EXERCISE DETAILS: Copy each line from the data that has the word "terminal" in it.

(Items from a data source)

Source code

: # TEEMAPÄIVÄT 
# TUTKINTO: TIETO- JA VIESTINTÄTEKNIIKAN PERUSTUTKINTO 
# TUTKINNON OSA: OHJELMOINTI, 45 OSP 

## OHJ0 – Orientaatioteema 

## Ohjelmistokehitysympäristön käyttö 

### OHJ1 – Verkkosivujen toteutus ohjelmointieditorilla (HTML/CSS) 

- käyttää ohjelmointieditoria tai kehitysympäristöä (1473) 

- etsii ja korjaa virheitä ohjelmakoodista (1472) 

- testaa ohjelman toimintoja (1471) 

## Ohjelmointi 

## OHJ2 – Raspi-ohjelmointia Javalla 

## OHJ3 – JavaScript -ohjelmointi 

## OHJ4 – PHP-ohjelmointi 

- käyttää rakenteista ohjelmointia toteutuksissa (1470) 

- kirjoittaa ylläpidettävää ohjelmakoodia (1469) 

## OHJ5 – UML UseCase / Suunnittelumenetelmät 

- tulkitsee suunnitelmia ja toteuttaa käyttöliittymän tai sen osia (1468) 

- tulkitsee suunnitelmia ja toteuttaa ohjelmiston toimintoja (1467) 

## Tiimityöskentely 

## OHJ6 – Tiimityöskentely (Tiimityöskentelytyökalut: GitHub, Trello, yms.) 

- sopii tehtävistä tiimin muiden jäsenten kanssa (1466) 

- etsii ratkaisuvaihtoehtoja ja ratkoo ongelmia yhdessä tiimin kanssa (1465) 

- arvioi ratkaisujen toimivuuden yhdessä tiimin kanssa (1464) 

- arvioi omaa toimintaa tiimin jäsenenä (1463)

==

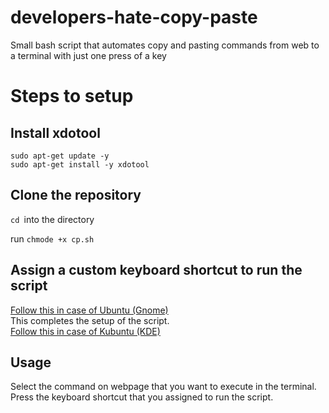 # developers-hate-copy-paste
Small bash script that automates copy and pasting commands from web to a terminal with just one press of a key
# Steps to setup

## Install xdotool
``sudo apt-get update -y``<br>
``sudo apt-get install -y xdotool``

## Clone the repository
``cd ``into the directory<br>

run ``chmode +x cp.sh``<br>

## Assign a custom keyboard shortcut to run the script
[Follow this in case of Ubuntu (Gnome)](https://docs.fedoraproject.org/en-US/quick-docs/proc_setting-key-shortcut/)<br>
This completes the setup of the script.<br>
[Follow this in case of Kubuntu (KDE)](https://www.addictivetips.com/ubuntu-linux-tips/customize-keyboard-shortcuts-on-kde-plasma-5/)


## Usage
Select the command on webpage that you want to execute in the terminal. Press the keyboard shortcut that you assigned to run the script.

--

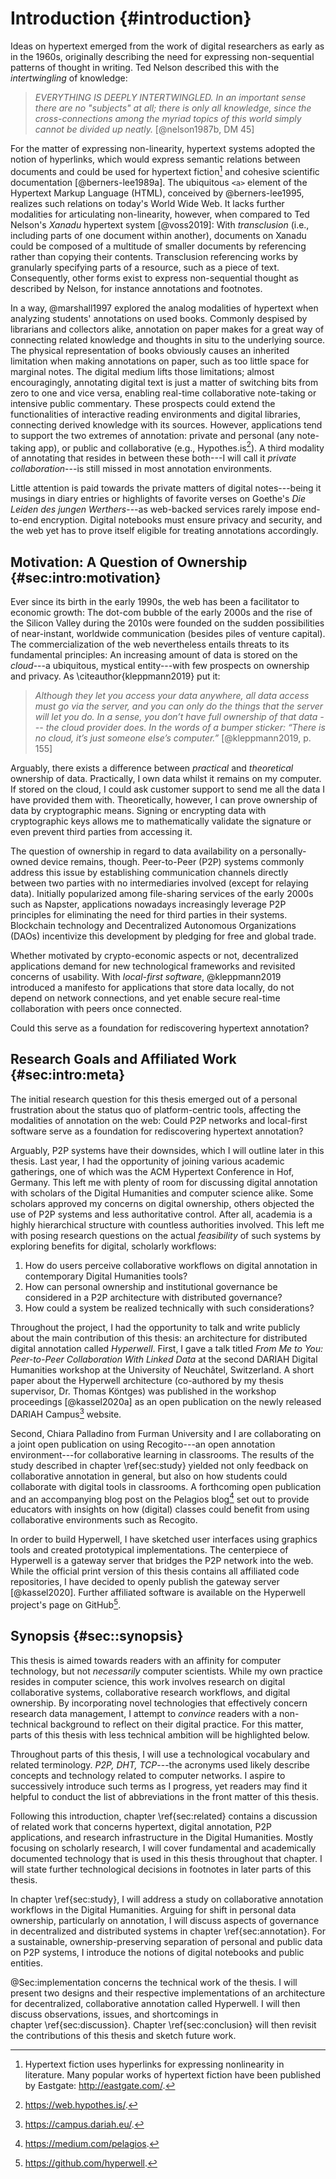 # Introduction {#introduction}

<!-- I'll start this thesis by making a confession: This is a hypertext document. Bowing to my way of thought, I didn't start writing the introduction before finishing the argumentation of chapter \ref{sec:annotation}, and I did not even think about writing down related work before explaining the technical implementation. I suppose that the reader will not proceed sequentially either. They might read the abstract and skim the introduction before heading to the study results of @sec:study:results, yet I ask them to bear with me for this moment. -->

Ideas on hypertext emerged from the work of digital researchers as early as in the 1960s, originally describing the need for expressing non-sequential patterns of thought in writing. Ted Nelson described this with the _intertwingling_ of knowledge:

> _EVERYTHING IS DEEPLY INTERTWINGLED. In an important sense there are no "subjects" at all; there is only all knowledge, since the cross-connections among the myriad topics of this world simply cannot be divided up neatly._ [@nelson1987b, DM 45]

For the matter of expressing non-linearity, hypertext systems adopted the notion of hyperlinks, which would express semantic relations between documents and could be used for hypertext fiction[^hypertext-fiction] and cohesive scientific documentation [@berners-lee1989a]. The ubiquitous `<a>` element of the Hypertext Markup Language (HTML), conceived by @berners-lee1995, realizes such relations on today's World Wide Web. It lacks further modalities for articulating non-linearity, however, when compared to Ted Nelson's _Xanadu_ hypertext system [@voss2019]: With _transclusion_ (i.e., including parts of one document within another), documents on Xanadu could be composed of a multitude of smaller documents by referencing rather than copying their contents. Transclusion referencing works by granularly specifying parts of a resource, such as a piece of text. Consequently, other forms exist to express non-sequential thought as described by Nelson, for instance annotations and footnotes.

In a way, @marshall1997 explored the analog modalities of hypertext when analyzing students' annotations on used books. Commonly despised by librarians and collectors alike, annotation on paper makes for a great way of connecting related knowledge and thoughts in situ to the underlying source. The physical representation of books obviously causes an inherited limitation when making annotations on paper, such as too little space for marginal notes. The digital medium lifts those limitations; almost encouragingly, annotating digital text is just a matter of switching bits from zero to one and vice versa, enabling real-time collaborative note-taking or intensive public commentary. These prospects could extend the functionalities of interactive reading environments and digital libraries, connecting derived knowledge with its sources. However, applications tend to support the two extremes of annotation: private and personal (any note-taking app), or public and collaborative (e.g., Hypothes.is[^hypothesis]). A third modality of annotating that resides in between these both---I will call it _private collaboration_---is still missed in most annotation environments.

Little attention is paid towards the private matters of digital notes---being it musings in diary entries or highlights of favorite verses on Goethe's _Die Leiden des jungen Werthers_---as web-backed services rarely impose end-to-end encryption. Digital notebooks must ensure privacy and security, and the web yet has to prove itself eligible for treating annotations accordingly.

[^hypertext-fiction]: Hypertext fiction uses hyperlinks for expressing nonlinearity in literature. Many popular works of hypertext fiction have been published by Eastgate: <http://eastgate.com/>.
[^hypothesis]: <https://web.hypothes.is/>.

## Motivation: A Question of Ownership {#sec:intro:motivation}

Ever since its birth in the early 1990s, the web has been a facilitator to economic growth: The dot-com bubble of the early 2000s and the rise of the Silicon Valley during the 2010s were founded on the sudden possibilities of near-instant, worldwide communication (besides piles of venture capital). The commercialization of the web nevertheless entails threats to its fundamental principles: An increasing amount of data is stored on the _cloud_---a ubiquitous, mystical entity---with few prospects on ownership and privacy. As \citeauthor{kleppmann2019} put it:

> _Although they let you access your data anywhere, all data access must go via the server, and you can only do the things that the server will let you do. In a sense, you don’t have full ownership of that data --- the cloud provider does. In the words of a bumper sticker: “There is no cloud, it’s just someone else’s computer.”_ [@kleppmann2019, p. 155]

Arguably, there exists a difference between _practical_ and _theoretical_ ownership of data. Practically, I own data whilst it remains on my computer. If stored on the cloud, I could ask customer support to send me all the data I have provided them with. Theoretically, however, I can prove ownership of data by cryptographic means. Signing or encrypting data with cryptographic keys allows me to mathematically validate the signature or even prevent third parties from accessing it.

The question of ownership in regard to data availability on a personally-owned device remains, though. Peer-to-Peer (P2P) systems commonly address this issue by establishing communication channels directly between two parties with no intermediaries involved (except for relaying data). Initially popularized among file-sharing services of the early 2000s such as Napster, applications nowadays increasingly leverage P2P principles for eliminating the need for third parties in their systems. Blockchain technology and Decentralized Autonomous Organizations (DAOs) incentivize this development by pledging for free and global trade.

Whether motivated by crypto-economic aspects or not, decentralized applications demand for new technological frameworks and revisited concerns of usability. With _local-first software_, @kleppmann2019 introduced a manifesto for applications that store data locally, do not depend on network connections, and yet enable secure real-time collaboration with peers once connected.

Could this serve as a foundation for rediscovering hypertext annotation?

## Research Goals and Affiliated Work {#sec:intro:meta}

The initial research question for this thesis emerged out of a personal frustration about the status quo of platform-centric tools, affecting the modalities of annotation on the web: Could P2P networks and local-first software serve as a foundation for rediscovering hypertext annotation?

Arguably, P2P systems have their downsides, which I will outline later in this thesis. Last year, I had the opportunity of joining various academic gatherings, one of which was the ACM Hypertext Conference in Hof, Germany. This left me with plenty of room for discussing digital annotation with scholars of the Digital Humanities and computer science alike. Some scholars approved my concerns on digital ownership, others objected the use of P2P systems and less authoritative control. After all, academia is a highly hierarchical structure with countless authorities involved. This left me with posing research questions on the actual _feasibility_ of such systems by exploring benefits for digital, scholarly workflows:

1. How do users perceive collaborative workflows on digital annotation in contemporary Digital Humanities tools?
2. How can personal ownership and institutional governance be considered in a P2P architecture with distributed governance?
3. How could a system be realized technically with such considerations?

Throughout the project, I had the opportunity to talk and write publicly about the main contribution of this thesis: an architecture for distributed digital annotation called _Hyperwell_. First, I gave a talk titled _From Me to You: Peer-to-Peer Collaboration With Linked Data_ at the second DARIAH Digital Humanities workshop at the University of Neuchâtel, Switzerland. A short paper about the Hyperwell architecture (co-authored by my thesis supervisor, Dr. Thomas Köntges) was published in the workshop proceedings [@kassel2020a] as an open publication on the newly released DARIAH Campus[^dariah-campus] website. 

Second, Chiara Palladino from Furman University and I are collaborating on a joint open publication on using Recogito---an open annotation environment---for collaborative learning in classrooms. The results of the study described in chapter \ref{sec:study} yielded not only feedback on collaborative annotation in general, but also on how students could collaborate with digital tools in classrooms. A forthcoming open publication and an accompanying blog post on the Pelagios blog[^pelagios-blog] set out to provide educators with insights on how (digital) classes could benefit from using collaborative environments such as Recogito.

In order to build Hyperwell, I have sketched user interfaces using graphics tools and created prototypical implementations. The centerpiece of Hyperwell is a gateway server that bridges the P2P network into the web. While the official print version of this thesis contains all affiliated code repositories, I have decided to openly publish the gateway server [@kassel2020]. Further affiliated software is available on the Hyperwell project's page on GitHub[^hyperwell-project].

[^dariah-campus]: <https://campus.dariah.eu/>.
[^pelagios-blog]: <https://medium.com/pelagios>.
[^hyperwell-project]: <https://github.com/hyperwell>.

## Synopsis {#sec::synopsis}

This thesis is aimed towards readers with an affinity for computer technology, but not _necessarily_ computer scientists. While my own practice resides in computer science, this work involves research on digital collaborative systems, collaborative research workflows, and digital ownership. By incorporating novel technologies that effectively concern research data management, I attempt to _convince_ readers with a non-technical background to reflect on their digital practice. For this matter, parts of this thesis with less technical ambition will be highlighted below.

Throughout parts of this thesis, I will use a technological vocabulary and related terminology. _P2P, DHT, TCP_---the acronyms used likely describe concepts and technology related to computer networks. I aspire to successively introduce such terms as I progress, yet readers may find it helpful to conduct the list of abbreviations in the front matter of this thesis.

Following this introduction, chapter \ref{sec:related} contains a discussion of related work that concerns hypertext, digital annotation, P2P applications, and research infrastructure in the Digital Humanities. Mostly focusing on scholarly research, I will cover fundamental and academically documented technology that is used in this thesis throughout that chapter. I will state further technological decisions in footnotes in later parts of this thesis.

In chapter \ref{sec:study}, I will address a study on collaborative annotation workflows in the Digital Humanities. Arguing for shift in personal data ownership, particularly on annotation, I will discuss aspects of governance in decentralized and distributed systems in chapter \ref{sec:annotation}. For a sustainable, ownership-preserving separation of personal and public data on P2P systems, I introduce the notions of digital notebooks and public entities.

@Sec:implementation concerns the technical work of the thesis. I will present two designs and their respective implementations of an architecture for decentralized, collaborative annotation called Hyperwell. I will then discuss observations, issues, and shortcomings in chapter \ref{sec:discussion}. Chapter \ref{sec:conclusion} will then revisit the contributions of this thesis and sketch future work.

ANSWER TO THE EXERCISE:
Small bash script that automates copy and pasting commands from web to a terminal with just one press of a key
Select the command on webpage that you want to execute in the terminal. Press the keyboard shortcut that you assigned to run the script.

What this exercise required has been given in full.